[Start of section]

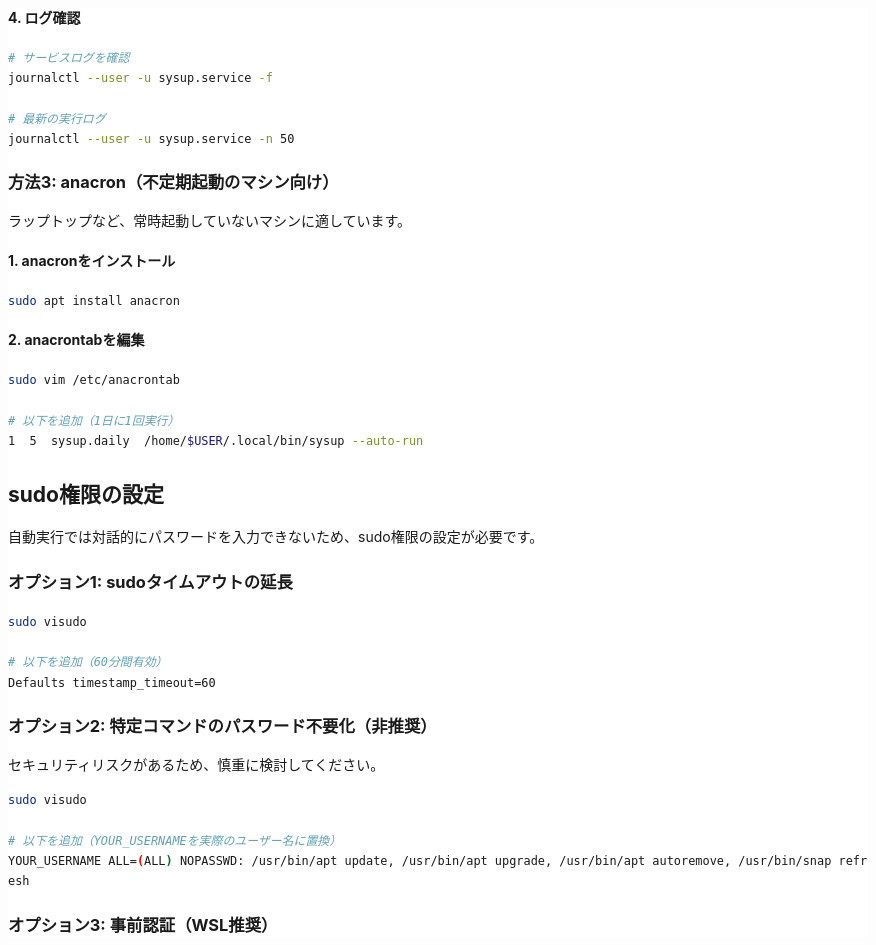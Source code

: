 #### 4. ログ確認

```bash
# サービスログを確認
journalctl --user -u sysup.service -f

# 最新の実行ログ
journalctl --user -u sysup.service -n 50
```

### 方法3: anacron（不定期起動のマシン向け）

ラップトップなど、常時起動していないマシンに適しています。

#### 1. anacronをインストール

```bash
sudo apt install anacron
```

#### 2. anacrontabを編集

```bash
sudo vim /etc/anacrontab

# 以下を追加（1日に1回実行）
1  5  sysup.daily  /home/$USER/.local/bin/sysup --auto-run
```

## sudo権限の設定

自動実行では対話的にパスワードを入力できないため、sudo権限の設定が必要です。

### オプション1: sudoタイムアウトの延長

```bash
sudo visudo

# 以下を追加（60分間有効）
Defaults timestamp_timeout=60
```

### オプション2: 特定コマンドのパスワード不要化（非推奨）

セキュリティリスクがあるため、慎重に検討してください。

```bash
sudo visudo

# 以下を追加（YOUR_USERNAMEを実際のユーザー名に置換）
YOUR_USERNAME ALL=(ALL) NOPASSWD: /usr/bin/apt update, /usr/bin/apt upgrade, /usr/bin/apt autoremove, /usr/bin/snap refresh
```

### オプション3: 事前認証（WSL推奨）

[End of section]

### Work instruction
Find the word "以下を追加" in the entries above, then copy each line that holds it.

### The answer
# 以下を追加（1日に1回実行）
# 以下を追加（60分間有効）
# 以下を追加（YOUR_USERNAMEを実際のユーザー名に置換）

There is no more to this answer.